WORK TASK: The word "ReferenceError" may appear in the records below. Report how many lines contain it, and write nothing besides the number.

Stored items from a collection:
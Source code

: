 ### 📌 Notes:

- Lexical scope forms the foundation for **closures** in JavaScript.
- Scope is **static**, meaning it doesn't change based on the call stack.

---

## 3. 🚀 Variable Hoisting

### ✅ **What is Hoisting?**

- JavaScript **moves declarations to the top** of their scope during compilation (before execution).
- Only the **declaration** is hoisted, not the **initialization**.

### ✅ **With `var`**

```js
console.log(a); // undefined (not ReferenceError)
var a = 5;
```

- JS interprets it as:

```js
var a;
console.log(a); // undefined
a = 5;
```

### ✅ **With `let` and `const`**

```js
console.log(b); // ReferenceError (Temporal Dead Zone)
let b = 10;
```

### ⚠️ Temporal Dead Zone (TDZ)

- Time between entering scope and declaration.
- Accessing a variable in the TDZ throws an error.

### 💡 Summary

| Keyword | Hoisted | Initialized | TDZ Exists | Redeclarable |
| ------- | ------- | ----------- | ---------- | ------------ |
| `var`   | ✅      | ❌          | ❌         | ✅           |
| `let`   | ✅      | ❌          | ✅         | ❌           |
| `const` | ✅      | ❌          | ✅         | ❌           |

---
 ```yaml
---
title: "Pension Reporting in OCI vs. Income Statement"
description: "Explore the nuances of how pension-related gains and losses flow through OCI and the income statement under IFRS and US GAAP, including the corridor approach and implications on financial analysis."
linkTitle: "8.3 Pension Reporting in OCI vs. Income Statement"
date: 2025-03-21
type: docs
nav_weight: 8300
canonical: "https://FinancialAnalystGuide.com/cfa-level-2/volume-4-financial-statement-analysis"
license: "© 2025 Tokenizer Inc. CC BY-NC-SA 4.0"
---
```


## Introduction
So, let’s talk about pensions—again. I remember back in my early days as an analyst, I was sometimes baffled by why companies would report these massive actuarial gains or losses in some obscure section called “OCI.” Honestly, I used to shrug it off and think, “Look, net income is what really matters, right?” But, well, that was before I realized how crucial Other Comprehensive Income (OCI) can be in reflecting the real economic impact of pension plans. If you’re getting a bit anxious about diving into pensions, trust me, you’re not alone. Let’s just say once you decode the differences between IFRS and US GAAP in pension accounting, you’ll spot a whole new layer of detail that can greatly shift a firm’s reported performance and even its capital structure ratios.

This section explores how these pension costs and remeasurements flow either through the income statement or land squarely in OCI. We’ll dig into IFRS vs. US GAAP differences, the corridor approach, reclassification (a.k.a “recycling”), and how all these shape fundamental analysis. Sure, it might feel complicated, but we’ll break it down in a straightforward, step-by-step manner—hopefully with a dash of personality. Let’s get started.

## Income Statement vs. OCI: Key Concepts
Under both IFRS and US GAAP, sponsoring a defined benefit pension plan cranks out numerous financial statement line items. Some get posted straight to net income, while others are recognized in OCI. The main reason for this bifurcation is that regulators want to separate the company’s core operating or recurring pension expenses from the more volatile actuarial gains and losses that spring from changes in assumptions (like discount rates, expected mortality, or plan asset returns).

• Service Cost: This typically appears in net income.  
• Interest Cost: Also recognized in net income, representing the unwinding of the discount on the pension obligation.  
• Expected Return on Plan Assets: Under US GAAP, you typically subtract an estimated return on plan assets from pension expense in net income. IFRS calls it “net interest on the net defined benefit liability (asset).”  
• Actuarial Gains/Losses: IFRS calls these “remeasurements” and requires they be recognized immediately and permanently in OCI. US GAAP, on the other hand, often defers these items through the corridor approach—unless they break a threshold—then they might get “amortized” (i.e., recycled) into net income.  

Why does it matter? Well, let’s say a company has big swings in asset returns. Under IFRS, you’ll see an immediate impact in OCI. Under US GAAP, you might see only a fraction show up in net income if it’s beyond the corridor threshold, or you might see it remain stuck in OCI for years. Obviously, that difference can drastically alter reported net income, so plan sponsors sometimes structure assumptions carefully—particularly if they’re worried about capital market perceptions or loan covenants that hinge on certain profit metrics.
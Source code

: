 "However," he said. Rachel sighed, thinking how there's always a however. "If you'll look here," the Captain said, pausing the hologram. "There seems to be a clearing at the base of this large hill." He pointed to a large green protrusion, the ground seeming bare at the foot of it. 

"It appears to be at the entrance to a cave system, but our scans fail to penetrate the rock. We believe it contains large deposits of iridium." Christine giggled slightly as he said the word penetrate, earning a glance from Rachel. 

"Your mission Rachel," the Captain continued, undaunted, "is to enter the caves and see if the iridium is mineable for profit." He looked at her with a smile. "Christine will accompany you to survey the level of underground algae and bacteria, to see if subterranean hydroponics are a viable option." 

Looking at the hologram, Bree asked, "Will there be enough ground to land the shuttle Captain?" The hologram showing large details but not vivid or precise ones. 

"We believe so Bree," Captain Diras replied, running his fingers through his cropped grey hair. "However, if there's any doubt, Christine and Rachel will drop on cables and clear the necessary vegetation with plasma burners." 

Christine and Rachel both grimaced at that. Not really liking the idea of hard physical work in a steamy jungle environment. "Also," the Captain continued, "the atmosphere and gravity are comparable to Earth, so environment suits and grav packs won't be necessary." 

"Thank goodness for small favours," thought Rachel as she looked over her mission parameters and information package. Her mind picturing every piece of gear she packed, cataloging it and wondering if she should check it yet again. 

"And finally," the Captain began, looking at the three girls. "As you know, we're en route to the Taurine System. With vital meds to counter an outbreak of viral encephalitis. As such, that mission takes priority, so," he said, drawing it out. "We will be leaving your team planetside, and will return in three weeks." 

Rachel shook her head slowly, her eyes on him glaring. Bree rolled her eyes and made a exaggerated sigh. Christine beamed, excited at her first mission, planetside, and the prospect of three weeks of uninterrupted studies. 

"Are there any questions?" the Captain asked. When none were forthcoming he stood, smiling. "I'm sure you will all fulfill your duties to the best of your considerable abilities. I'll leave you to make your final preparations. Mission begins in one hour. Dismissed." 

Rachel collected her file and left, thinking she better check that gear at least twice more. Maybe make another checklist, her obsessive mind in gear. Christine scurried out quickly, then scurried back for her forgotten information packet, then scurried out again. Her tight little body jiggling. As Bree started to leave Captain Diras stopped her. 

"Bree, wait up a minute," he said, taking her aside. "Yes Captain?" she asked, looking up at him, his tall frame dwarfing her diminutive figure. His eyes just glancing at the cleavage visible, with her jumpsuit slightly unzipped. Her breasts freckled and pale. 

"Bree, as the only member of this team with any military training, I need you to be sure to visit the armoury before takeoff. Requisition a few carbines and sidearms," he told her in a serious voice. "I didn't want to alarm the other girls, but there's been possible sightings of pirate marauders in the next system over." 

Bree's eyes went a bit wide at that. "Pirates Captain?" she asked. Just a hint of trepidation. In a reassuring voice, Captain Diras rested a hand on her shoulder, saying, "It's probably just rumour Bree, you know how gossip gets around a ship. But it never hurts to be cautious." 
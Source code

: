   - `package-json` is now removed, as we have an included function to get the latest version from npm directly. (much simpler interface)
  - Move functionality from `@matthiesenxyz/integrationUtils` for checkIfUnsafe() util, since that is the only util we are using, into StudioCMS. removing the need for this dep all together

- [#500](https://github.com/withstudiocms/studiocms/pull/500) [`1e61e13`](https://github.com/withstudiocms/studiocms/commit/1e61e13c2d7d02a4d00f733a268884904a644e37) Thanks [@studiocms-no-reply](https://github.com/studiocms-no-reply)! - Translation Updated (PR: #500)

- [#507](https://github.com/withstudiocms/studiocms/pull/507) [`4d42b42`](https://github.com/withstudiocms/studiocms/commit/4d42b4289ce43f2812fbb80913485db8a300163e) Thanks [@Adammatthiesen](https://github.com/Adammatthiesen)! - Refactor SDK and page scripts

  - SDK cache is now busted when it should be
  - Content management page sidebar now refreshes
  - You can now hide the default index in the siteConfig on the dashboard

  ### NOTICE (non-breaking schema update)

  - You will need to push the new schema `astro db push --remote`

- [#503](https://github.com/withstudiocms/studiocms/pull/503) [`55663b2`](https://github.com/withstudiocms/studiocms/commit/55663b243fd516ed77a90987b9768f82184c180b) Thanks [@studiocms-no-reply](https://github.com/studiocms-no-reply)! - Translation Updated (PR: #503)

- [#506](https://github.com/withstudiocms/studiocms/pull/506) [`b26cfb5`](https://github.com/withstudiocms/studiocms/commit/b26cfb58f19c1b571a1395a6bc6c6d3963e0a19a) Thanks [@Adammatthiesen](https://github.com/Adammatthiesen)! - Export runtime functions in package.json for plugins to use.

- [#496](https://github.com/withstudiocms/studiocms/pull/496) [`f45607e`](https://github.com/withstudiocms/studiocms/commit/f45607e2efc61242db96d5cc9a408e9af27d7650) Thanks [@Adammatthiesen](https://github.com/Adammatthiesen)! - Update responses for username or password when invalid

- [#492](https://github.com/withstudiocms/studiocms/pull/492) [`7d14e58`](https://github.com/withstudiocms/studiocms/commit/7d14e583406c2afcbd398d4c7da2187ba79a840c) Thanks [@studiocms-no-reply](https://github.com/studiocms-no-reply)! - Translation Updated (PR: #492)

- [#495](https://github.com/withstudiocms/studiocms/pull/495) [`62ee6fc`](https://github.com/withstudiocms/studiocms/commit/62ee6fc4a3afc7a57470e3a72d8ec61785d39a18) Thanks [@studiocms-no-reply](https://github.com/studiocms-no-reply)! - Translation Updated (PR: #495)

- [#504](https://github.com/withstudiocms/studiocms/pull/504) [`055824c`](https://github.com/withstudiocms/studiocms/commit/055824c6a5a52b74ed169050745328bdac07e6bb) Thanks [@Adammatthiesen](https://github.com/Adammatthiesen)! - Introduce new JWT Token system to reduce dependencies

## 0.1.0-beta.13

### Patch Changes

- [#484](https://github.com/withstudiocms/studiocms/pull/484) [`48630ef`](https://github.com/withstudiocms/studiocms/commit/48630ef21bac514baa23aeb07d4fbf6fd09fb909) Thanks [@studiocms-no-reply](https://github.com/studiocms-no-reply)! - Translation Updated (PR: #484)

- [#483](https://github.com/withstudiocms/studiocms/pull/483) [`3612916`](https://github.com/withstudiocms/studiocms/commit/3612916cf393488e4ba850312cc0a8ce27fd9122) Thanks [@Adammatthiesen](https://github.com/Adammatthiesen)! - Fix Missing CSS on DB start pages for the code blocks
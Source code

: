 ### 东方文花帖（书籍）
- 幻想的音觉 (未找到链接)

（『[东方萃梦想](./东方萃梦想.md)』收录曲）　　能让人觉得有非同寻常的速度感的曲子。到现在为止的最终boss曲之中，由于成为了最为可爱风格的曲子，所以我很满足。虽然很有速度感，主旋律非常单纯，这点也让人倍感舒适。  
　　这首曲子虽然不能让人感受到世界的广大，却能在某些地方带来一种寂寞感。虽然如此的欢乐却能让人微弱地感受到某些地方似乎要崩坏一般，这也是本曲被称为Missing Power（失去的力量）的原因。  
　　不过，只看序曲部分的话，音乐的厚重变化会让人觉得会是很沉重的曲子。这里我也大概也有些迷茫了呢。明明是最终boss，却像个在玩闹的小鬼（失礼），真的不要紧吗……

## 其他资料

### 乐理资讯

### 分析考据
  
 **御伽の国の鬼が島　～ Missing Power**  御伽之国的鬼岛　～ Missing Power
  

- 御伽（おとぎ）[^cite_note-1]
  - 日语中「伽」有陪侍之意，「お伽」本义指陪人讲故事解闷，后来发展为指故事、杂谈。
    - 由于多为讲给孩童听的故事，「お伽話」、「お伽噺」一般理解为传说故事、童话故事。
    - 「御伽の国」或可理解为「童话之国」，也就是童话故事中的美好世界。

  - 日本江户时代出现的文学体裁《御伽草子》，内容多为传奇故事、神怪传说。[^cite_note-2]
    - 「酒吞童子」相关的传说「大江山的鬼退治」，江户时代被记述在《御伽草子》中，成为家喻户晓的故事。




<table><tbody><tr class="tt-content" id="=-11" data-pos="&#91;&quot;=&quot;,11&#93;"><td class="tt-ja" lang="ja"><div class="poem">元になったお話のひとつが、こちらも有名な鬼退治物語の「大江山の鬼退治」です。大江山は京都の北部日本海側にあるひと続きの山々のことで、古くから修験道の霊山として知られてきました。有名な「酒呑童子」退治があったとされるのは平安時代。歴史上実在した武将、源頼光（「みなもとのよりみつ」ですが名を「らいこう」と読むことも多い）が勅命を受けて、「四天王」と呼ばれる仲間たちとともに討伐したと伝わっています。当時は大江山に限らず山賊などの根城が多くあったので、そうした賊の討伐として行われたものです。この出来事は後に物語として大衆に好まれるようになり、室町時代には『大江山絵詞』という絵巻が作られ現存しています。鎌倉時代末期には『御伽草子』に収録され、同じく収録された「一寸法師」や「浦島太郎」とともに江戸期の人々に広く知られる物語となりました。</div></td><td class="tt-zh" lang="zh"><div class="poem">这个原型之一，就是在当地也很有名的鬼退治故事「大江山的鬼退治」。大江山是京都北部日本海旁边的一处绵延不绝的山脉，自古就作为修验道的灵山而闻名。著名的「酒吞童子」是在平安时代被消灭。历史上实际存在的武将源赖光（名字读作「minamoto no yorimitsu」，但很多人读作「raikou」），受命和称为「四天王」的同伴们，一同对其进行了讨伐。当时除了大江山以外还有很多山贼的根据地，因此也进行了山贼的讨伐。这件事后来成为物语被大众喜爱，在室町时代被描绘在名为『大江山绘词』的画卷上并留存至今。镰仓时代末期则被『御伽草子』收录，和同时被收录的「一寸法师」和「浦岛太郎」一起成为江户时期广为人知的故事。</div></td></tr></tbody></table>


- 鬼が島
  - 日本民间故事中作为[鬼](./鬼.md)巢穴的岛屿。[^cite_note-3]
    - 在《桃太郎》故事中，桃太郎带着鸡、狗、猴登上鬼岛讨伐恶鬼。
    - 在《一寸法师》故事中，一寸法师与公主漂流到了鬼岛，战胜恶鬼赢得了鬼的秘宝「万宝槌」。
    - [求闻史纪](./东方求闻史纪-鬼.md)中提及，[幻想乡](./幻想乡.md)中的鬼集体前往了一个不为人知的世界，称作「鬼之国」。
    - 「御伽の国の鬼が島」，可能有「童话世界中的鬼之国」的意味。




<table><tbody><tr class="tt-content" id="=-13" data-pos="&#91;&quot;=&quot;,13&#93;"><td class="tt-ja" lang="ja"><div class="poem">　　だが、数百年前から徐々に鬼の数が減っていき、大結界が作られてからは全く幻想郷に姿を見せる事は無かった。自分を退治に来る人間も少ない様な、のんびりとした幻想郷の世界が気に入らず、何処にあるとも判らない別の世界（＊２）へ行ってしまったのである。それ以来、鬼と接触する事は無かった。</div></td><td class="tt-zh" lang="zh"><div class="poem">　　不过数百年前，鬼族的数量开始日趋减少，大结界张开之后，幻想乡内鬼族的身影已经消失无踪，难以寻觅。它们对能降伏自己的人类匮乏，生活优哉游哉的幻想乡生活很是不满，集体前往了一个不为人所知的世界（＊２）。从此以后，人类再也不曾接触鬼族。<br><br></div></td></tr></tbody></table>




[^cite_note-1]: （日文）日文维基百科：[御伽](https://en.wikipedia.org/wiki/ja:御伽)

FINAL ANSWER: 2